Origins of the PEND Investment Method
PEND is derived from information in a 1988 article from Forbes Magazine, written by Laura R. Walbert.
Walbert reported a stock-screening method used by New York investment firm Garrison, Keogh & Co. PEND is virtually identical to Garrison's method. In addition to the analysis we call PEND, Garrison used complex, time-consuming fundamental analysis methods to enhance his stock selections. It's likely most investors will find it more fruitful to use PEND in combination with risk-reducing TREND rather than complex fundamental analysis.

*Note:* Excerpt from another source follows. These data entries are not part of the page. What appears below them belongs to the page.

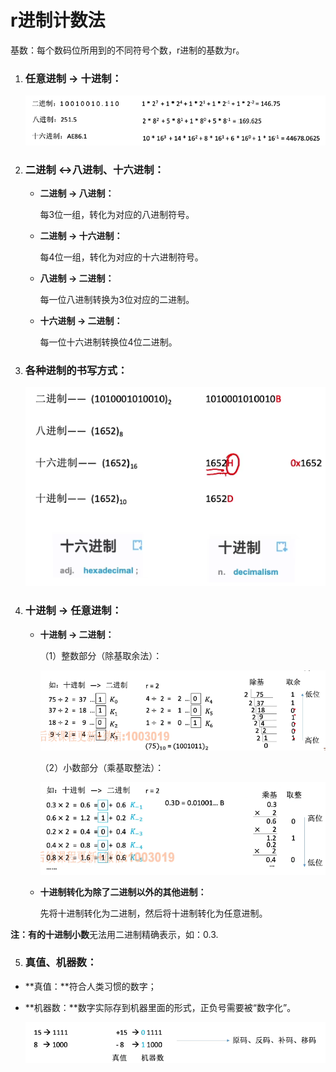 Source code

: # r进制计数法

基数：每个数码位所用到的不同符号个数，r进制的基数为r。



1. ### 任意进制 -> 十进制：

   ![image-20250621145413169](images/image-20250621145413169.png)

   

2. ### 二进制 <->八进制、十六进制：

   - **二进制 -> 八进制：**

     每3位一组，转化为对应的八进制符号。

   - **二进制 -> 十六进制：**

     每4位一组，转化为对应的十六进制符号。

   - **八进制 -> 二进制：**

     每一位八进制转换为3位对应的二进制。

   - **十六进制 -> 二进制：**

     每一位十六进制转换位4位二进制。

     

3. ### 各种进制的书写方式：

   ![image-20250621151037343](images/image-20250621151037343.png)

4. ### 十进制 -> 任意进制：

   - **十进制 -> 二进制：**

     （1）整数部分（除基取余法）：

     ![image-20250621151410506](images/image-20250621151410506.png)

     （2）小数部分（乘基取整法）：

     ![image-20250621151708516](images/image-20250621151708516.png)

   - **十进制转化为除了二进制以外的其他进制：**

     先将十进制转化为二进制，然后将十进制转化为任意进制。

**注：**有的**十进制小数**无法用二进制精确表示，如：0.3.

5. ### 真值、机器数：

- **真值：**符合人类习惯的数字；

- **机器数：**数字实际存到机器里面的形式，正负号需要被“数字化”。

  ![image-20250621152306465](images/image-20250621152306465.png) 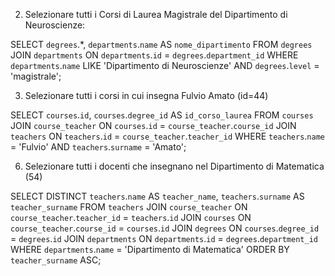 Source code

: 
2. Selezionare tutti i Corsi di Laurea Magistrale del Dipartimento di
Neuroscienze:

SELECT `degrees`.*, `departments`.`name` AS `nome_dipartimento` 
FROM `degrees` 
JOIN `departments` 
ON `departments`.`id` = `degrees`.`department_id` 
WHERE `departments`.`name` LIKE 'Dipartimento di Neuroscienze' AND `degrees`.`level` = 'magistrale';

3. Selezionare tutti i corsi in cui insegna Fulvio Amato (id=44)

SELECT `courses`.`id`, `courses`.`degree_id` AS `id_corso_laurea`
FROM `courses`
JOIN `course_teacher` ON `courses`.`id` = `course_teacher`.`course_id`
JOIN `teachers` ON `teachers`.`id` = `course_teacher`.`teacher_id`
WHERE `teachers`.`name` = 'Fulvio' AND `teachers`.`surname` = 'Amato';

6. Selezionare tutti i docenti che insegnano nel Dipartimento di
Matematica (54)

SELECT DISTINCT `teachers`.`name` AS `teacher_name`, `teachers`.`surname` AS `teacher_surname` 
FROM `teachers` 
JOIN `course_teacher` ON `course_teacher`.`teacher_id` = `teachers`.`id` JOIN `courses` ON `course_teacher`.`course_id` = `courses`.`id` 
JOIN `degrees` ON `courses`.`degree_id` = `degrees`.`id` 
JOIN `departments` ON `departments`.`id` = `degrees`.`department_id` 
WHERE `departments`.`name` = 'Dipartimento di Matematica' 
ORDER BY `teacher_surname` ASC;

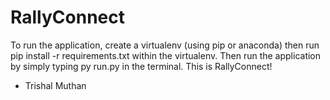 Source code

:# RallyConnect

To run the application, create a virtualenv (using pip or anaconda) then run pip install -r requirements.txt within the virtualenv. Then run the application by simply typing py run.py in the terminal. This is RallyConnect!
- Trishal Muthan
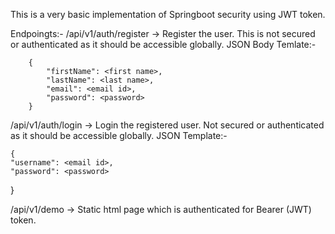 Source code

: This is a very basic implementation of Springboot security using JWT token.

Endpoingts:-
/api/v1/auth/register -> Register the user. This is not secured or authenticated as it should be accessible globally.
       JSON Body Temlate:-
       
        {
            "firstName": <first name>,
            "lastName": <last name>,
            "email": <email id>,
            "password": <password>
        }

/api/v1/auth/login -> Login the registered user. Not secured or authenticated as it should be accessible globally.
    JSON Template:-

    {
    "username": <email id>,
    "password": <password>
}

/api/v1/demo -> Static html page which is authenticated for Bearer (JWT) token.
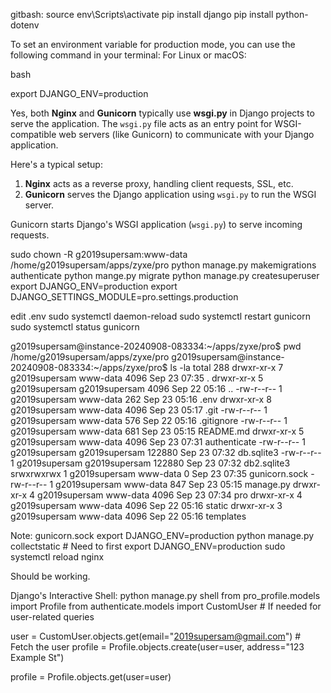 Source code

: gitbash: source env\Scripts\activate
pip install django
pip install python-dotenv



To set an environment variable for production mode, you can use the following command in your terminal:
For Linux or macOS:

bash

export DJANGO_ENV=production



Yes, both **Nginx** and **Gunicorn** typically use **wsgi.py** in Django projects to serve the application. The `wsgi.py` file acts as an entry point for WSGI-compatible web servers (like Gunicorn) to communicate with your Django application.

Here's a typical setup:
1. **Nginx** acts as a reverse proxy, handling client requests, SSL, etc.
2. **Gunicorn** serves the Django application using `wsgi.py` to run the WSGI server.
   
Gunicorn starts Django's WSGI application (`wsgi.py`) to serve incoming requests.




sudo chown -R g2019supersam:www-data /home/g2019supersam/apps/zyxe/pro
python manage.py makemigrations authenticate
python mange.py migrate
python manage.py createsuperuser
export DJANGO_ENV=production
export DJANGO_SETTINGS_MODULE=pro.settings.production

edit .env
sudo systemctl daemon-reload
sudo systemctl restart gunicorn
sudo systemctl status gunicorn


g2019supersam@instance-20240908-083334:~/apps/zyxe/pro$ pwd
/home/g2019supersam/apps/zyxe/pro
g2019supersam@instance-20240908-083334:~/apps/zyxe/pro$ ls -la
total 288
drwxr-xr-x 7 g2019supersam www-data        4096 Sep 23 07:35 .
drwxr-xr-x 5 g2019supersam g2019supersam   4096 Sep 22 05:16 ..
-rw-r--r-- 1 g2019supersam www-data         262 Sep 23 05:16 .env
drwxr-xr-x 8 g2019supersam www-data        4096 Sep 23 05:17 .git
-rw-r--r-- 1 g2019supersam www-data         576 Sep 22 05:16 .gitignore
-rw-r--r-- 1 g2019supersam www-data         681 Sep 23 05:15 README.md
drwxr-xr-x 5 g2019supersam www-data        4096 Sep 23 07:31 authenticate
-rw-r--r-- 1 g2019supersam g2019supersam 122880 Sep 23 07:32 db.sqlite3
-rw-r--r-- 1 g2019supersam g2019supersam 122880 Sep 23 07:32 db2.sqlite3
srwxrwxrwx 1 g2019supersam www-data           0 Sep 23 07:35 gunicorn.sock
-rw-r--r-- 1 g2019supersam www-data         847 Sep 23 05:15 manage.py
drwxr-xr-x 4 g2019supersam www-data        4096 Sep 23 07:34 pro
drwxr-xr-x 4 g2019supersam www-data        4096 Sep 22 05:16 static
drwxr-xr-x 3 g2019supersam www-data        4096 Sep 22 05:16 templates


Note: gunicorn.sock
export DJANGO_ENV=production
python manage.py collectstatic      # Need to first export DJANGO_ENV=production
sudo systemctl reload nginx

Should be working.


Django's Interactive Shell:
python manage.py shell
from pro_profile.models import Profile
from authenticate.models import CustomUser  # If needed for user-related queries

user = CustomUser.objects.get(email="2019supersam@gmail.com")  # Fetch the user
profile = Profile.objects.create(user=user, address="123 Example St")

profile = Profile.objects.get(user=user)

Garrison, Keogh & Co. used a simple formula involving four pieces of data. These were price, earnings per share, dividends and book value. Garrison got his data from Shearson's Finstat database.
The formula reported in Forbes was:
- 1. Find the earnings yield. This is earnings-per-share divided by the share price. Earnings yield is the reciprocal of the familiar price/earnings ratio.
- 2. Find the reinvestment rate. This is the amount of earnings not paid out in dividends divided by book value. The Value Line Investment Survey reports this ratio as "Percent retained to common equity".
- 3. Find the dividend yield - the annual payout divided by the stock price.
- 4. Add the results from items 1, 2 and 3.
Garrison used the method to screen all available stocks. Stocks that made it through the screen would then be researched more thoroughly using traditional fundamental analysis methods. Garrison commented, "The hard work begins after you have done the screen".